Alimlerden Abdullah b. Mübarek rh.a., velilerden Sehl b. Ali k.s.’yi derin bir tefekküre dalmış
halde gördü. Onun ahiret hallerini düşündüğünü anladı ve “Nereye kadar ulaştın?” diye
sordu. O da, “Sırat köprüsüne kadar.” cevabını verdi.
Bişr b. Haris rh.a., tefekkürle
elde edilecek sonucu şöyle özetler: “Eğer insanlar Yüce Allah’ın büyüklüğünü anlayabilselerdi,
ona isyan etmezlerdi.”
RABITANIN SONUCU
Tasavvuf büyüklerinin tarif ve tatbik ettiği
rabıta da yukarıda anlatılan tefekkür çeşitlerinden birisidir.

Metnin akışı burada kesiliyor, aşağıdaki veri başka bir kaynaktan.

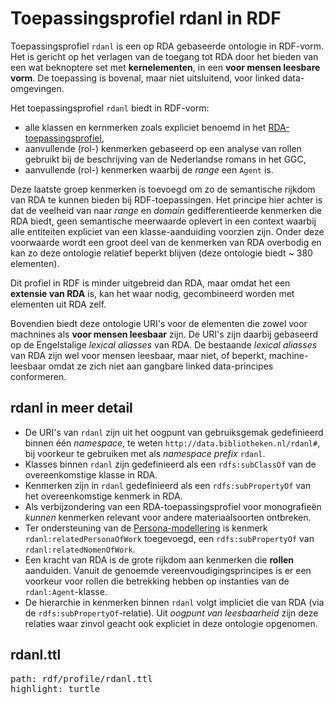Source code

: # Toepassingsprofiel rdanl in RDF

Toepassingsprofiel `rdanl` is een op RDA gebaseerde ontologie in RDF-vorm. Het is gericht op het verlagen van de toegang tot RDA door het bieden van een wat beknoptere set met **kernelementen**, in een **voor mensen leesbare vorm**. De toepassing is bovenal, maar niet uitsluitend, voor linked data-omgevingen.

Het toepassingsprofiel `rdanl` biedt in RDF-vorm: 

* alle klassen en kernmerken zoals expliciet benoemd in het [RDA-toepassingsprofiel](#rda-kenmerken),
* aanvullende (rol-) kenmerken gebaseerd op een analyse van rollen gebruikt bij de beschrijving van de Nederlandse romans in het GGC,
* aanvullende (rol-) kenmerken waarbij de *range* een `Agent` is.

Deze laatste groep kenmerken is toevoegd om zo de semantische rijkdom van RDA te kunnen bieden bij RDF-toepassingen. Het principe hier achter is dat de veelheid van naar *range* en *domain* gedifferentieerde kenmerken die RDA biedt, geen semantische meerwaarde oplevert in een context waarbij alle entiteiten expliciet van een klasse-aanduiding voorzien zijn. Onder deze voorwaarde wordt een groot deel van de kenmerken van RDA overbodig en kan zo deze ontologie relatief beperkt blijven (deze ontologie biedt ~ 380 elementen).

Dit profiel in RDF is minder uitgebreid dan RDA, maar omdat het een **extensie van RDA** is, kan het waar nodig, gecombineerd worden met elementen uit RDA zelf.

Bovendien biedt deze ontologie URI's voor de elementen die zowel voor machnines als **voor mensen leesbaar** zijn. De URI's zijn daarbij gebaseerd op de Engelstalige *lexical aliasses* van RDA. De bestaande *lexical aliasses* van RDA zijn wel voor mensen leesbaar, maar niet, of beperkt, machine-leesbaar omdat ze zich niet aan gangbare linked data-principes conformeren.

## rdanl in meer detail

* De URI's van `rdanl` zijn uit het oogpunt van gebruiksgemak gedefinieerd binnen één *namespace*, te weten  `http://data.bibliotheken.nl/rdanl#`, bij voorkeur te gebruiken met als *namespace prefix* `rdanl`.
* Klasses binnen `rdanl` zijn gedefinieerd als een `rdfs:subClassOf` van de overeenkomstige klasse in RDA.
* Kenmerken zijn in `rdanl` gedefinieerd als een `rdfs:subPropertyOf` van het overeenkomstige kenmerk in RDA.
* Als verbijzondering van een RDA-toepassingsprofiel voor monografieën *kunnen* kenmerken relevant voor andere materiaalsoorten ontbreken.
* Ter ondersteuning van de [Persona-modellering](#persona-in-rda) is kenmerk `rdanl:relatedPersonaOfWork` toegevoegd, een `rdfs:subPropertyOf` van `rdanl:relatedNomenOfWork`. 
* Een kracht van RDA is de grote rijkdom aan kenmerken die **rollen** aanduiden. Vanuit de genoemde vereenvoudigingsprincipes is er een voorkeur voor rollen die betrekking hebben op instanties van de `rdanl:Agent`-klasse.
* De hierarchie in kenmerken binnen `rdanl` volgt impliciet die van RDA (via de `rdfs:subPropertyOf`-relatie). Uit *oogpunt van leesbaarheid* zijn deze relaties waar zinvol geacht ook expliciet in deze ontologie opgenomen.

## rdanl.ttl

<pre class=include-code>
path: rdf/profile/rdanl.ttl
highlight: turtle
</pre>
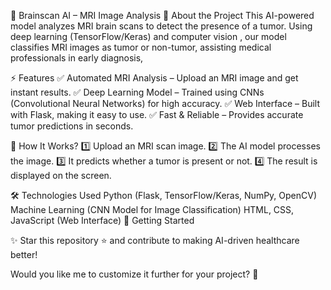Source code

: 🧠 Brainscan AI  – MRI Image Analysis
🔬 About the Project 
This AI-powered model analyzes MRI brain scans to detect the presence of a tumor. Using deep learning (TensorFlow/Keras) and computer vision , our model classifies MRI images as tumor or non-tumor, assisting medical professionals in early diagnosis, 

⚡ Features
✅ Automated MRI Analysis – Upload an MRI image and get instant results.
✅ Deep Learning Model – Trained using CNNs (Convolutional Neural Networks) for high accuracy.
✅ Web Interface – Built with Flask, making it easy to use.
✅ Fast & Reliable – Provides accurate tumor predictions in seconds.

📸 How It Works?
1️⃣ Upload an MRI scan image.
2️⃣ The AI model processes the image.
3️⃣ It predicts whether a tumor is present or not.
4️⃣ The result is displayed on the screen.

🛠️ Technologies Used
Python (Flask, TensorFlow/Keras, NumPy, OpenCV)
Machine Learning (CNN Model for Image Classification)
HTML, CSS, JavaScript (Web Interface)
🚀 Getting Started

✨ Star this repository ⭐ and contribute to making AI-driven healthcare better!

Would you like me to customize it further for your project? 🚀
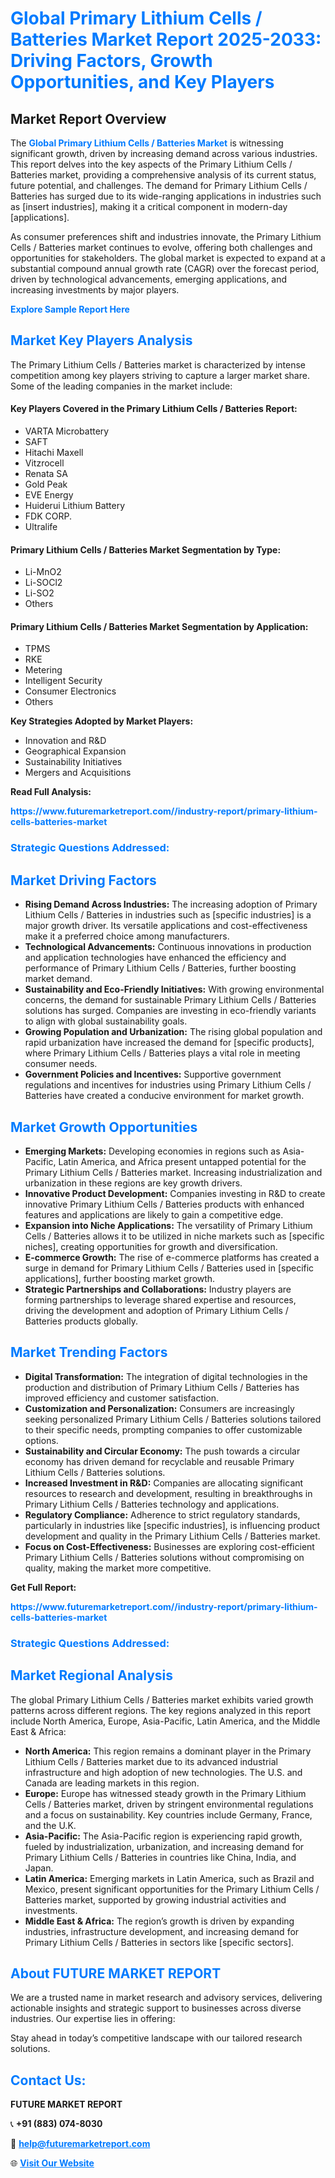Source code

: <h1 style="color: #007BFF;">Global Primary Lithium Cells / Batteries Market Report 2025-2033: Driving Factors, Growth Opportunities, and Key Players</h1>

<section id="overview">
<h2>Market Report Overview</h2>
<p>The <a href="https://www.futuremarketreport.com//industry-report/primary-lithium-cells-batteries-market" style="color: #007BFF; text-decoration: none;"><strong>Global Primary Lithium Cells / Batteries Market</strong></a> is witnessing significant growth, driven by increasing demand across various industries. This report delves into the key aspects of the Primary Lithium Cells / Batteries market, providing a comprehensive analysis of its current status, future potential, and challenges. The demand for Primary Lithium Cells / Batteries has surged due to its wide-ranging applications in industries such as [insert industries], making it a critical component in modern-day [applications].</p>
<p>As consumer preferences shift and industries innovate, the Primary Lithium Cells / Batteries market continues to evolve, offering both challenges and opportunities for stakeholders. The global market is expected to expand at a substantial compound annual growth rate (CAGR) over the forecast period, driven by technological advancements, emerging applications, and increasing investments by major players.</p>
</section>

<section id="overview">
<p><a href="https://www.futuremarketreport.com//request-sample/reportId=60154" style="color: #007BFF; text-decoration: none;"><strong>Explore Sample Report Here</strong></a></p>
</section>

<section id="key-players">
<h2 style="color: #007BFF;">Market Key Players Analysis</h2>
<p>The Primary Lithium Cells / Batteries market is characterized by intense competition among key players striving to capture a larger market share. Some of the leading companies in the market include:</p>
<h4>Key Players Covered in the Primary Lithium Cells / Batteries Report:</h4>
<ul><li>VARTA Microbattery</li><li>SAFT</li><li>Hitachi Maxell</li><li>Vitzrocell</li><li>Renata SA</li><li>Gold Peak</li><li>EVE Energy</li><li>Huiderui Lithium Battery</li><li>FDK CORP.</li><li>Ultralife</li></ul>
<h4>Primary Lithium Cells / Batteries Market Segmentation by Type:</h4>
<ul><li>Li-MnO2</li><li>Li-SOCl2</li><li>Li-SO2</li><li>Others</li></ul>

<h4>Primary Lithium Cells / Batteries Market Segmentation by Application:</h4>
<ul><li>TPMS</li><li>RKE</li><li>Metering</li><li>Intelligent Security</li><li>Consumer Electronics</li><li>Others</li></ul>
<p><strong>Key Strategies Adopted by Market Players:</strong></p>
<ul>
<li>Innovation and R&D</li>
<li>Geographical Expansion</li>
<li>Sustainability Initiatives</li>
<li>Mergers and Acquisitions</li>
</ul>
</section>

<section>
<p><strong>Read Full Analysis: </strong></p><a href="https://www.futuremarketreport.com//industry-report/primary-lithium-cells-batteries-market" style="color: #007BFF; text-decoration: none;"><strong>https://www.futuremarketreport.com//industry-report/primary-lithium-cells-batteries-market</strong></a>
<h3 style="color: #007BFF;">Strategic Questions Addressed:</h3>
</section>

<section id="driving-factors">
<h2 style="color: #007BFF;">Market Driving Factors</h2>
<ul>
<li><strong>Rising Demand Across Industries:</strong> The increasing adoption of Primary Lithium Cells / Batteries in industries such as [specific industries] is a major growth driver. Its versatile applications and cost-effectiveness make it a preferred choice among manufacturers.</li>
<li><strong>Technological Advancements:</strong> Continuous innovations in production and application technologies have enhanced the efficiency and performance of Primary Lithium Cells / Batteries, further boosting market demand.</li>
<li><strong>Sustainability and Eco-Friendly Initiatives:</strong> With growing environmental concerns, the demand for sustainable Primary Lithium Cells / Batteries solutions has surged. Companies are investing in eco-friendly variants to align with global sustainability goals.</li>
<li><strong>Growing Population and Urbanization:</strong> The rising global population and rapid urbanization have increased the demand for [specific products], where Primary Lithium Cells / Batteries plays a vital role in meeting consumer needs.</li>
<li><strong>Government Policies and Incentives:</strong> Supportive government regulations and incentives for industries using Primary Lithium Cells / Batteries have created a conducive environment for market growth.</li>
</ul>
</section>

<section id="growth-opportunities">
<h2 style="color: #007BFF;">Market Growth Opportunities</h2>
<ul>
<li><strong>Emerging Markets:</strong> Developing economies in regions such as Asia-Pacific, Latin America, and Africa present untapped potential for the Primary Lithium Cells / Batteries market. Increasing industrialization and urbanization in these regions are key growth drivers.</li>
<li><strong>Innovative Product Development:</strong> Companies investing in R&D to create innovative Primary Lithium Cells / Batteries products with enhanced features and applications are likely to gain a competitive edge.</li>
<li><strong>Expansion into Niche Applications:</strong> The versatility of Primary Lithium Cells / Batteries allows it to be utilized in niche markets such as [specific niches], creating opportunities for growth and diversification.</li>
<li><strong>E-commerce Growth:</strong> The rise of e-commerce platforms has created a surge in demand for Primary Lithium Cells / Batteries used in [specific applications], further boosting market growth.</li>
<li><strong>Strategic Partnerships and Collaborations:</strong> Industry players are forming partnerships to leverage shared expertise and resources, driving the development and adoption of Primary Lithium Cells / Batteries products globally.</li>
</ul>
</section>

<section id="trending-factors">
<h2 style="color: #007BFF;">Market Trending Factors</h2>
<ul>
<li><strong>Digital Transformation:</strong> The integration of digital technologies in the production and distribution of Primary Lithium Cells / Batteries has improved efficiency and customer satisfaction.</li>
<li><strong>Customization and Personalization:</strong> Consumers are increasingly seeking personalized Primary Lithium Cells / Batteries solutions tailored to their specific needs, prompting companies to offer customizable options.</li>
<li><strong>Sustainability and Circular Economy:</strong> The push towards a circular economy has driven demand for recyclable and reusable Primary Lithium Cells / Batteries solutions.</li>
<li><strong>Increased Investment in R&D:</strong> Companies are allocating significant resources to research and development, resulting in breakthroughs in Primary Lithium Cells / Batteries technology and applications.</li>
<li><strong>Regulatory Compliance:</strong> Adherence to strict regulatory standards, particularly in industries like [specific industries], is influencing product development and quality in the Primary Lithium Cells / Batteries market.</li>
<li><strong>Focus on Cost-Effectiveness:</strong> Businesses are exploring cost-efficient Primary Lithium Cells / Batteries solutions without compromising on quality, making the market more competitive.</li>
</ul>
</section>

<section>
<p><strong>Get Full Report: </strong></p><a href="https://www.futuremarketreport.com//industry-report/primary-lithium-cells-batteries-market" style="color: #007BFF; text-decoration: none;"><strong>https://www.futuremarketreport.com//industry-report/primary-lithium-cells-batteries-market</strong></a>
<h3 style="color: #007BFF;">Strategic Questions Addressed:</h3>
</section>


<section id="regional-analysis">
<h2 style="color: #007BFF;">Market Regional Analysis</h2>
<p>The global Primary Lithium Cells / Batteries market exhibits varied growth patterns across different regions. The key regions analyzed in this report include North America, Europe, Asia-Pacific, Latin America, and the Middle East & Africa:</p>
<ul>
<li><strong>North America:</strong> This region remains a dominant player in the Primary Lithium Cells / Batteries market due to its advanced industrial infrastructure and high adoption of new technologies. The U.S. and Canada are leading markets in this region.</li>
<li><strong>Europe:</strong> Europe has witnessed steady growth in the Primary Lithium Cells / Batteries market, driven by stringent environmental regulations and a focus on sustainability. Key countries include Germany, France, and the U.K.</li>
<li><strong>Asia-Pacific:</strong> The Asia-Pacific region is experiencing rapid growth, fueled by industrialization, urbanization, and increasing demand for Primary Lithium Cells / Batteries in countries like China, India, and Japan.</li>
<li><strong>Latin America:</strong> Emerging markets in Latin America, such as Brazil and Mexico, present significant opportunities for the Primary Lithium Cells / Batteries market, supported by growing industrial activities and investments.</li>
<li><strong>Middle East & Africa:</strong> The region’s growth is driven by expanding industries, infrastructure development, and increasing demand for Primary Lithium Cells / Batteries in sectors like [specific sectors].</li>
</ul>
</section>

<footer>
<h2 style="color: #007BFF;">About FUTURE MARKET REPORT</h2>
<p>We are a trusted name in market research and advisory services, delivering actionable insights and strategic support to businesses across diverse industries. Our expertise lies in offering:</p>

<p>Stay ahead in today’s competitive landscape with our tailored research solutions.</p>

<h2 style="color: #007BFF;">Contact Us:</h2>
<p><strong>FUTURE MARKET REPORT</strong></p>
<p>📞 <strong>+91 (883) 074-8030</strong></p>
<p>📧 <strong><a href="mailto:help@futuremarketreport.com" style="color: #007BFF;">help@futuremarketreport.com</a></strong></p>
<p>🌐 <strong><a href="https://www.futuremarketreport.com/" style="color: #007BFF;">Visit Our Website</a></strong></p>
</footer>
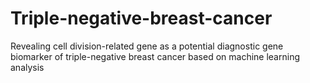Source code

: # Triple-negative-breast-cancer
Revealing cell division-related gene as a potential diagnostic gene biomarker of triple-negative breast cancer based on machine learning analysis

Rabıta, görülmesi Yüce Allah’ı
hatırlatan kâmil bir veliyi gönül aynasında seyretmek ve üzerinde zuhur eden ilâhi tecellileri görüp, Yüce Allah’ı
zikretmekten ibarettir.
Diğer bir yönüyle rabıta, Yüce Allah’ın dostu ile gönülde beraber olmaktır.
Onun kalbine emanet edilen ilâhi nura bağlanmaktır. Onun ilâhi aşkla kaynayan kalbine inen feyizden nasiplenmektir.
Velideki dostluk sırrını düşünmektir. Salihleri özlemek ve onlardaki güzel ahlâka özenmektir. Sevgi atmosferi
içinde kalbi uyandırıp Hakka yöneltmektir.
Kısaca rabıta, Allah’ın yeryüzündeki şahidine
bakarak Allah’ı tanımaktır. İşte tefekkürün özü de budur.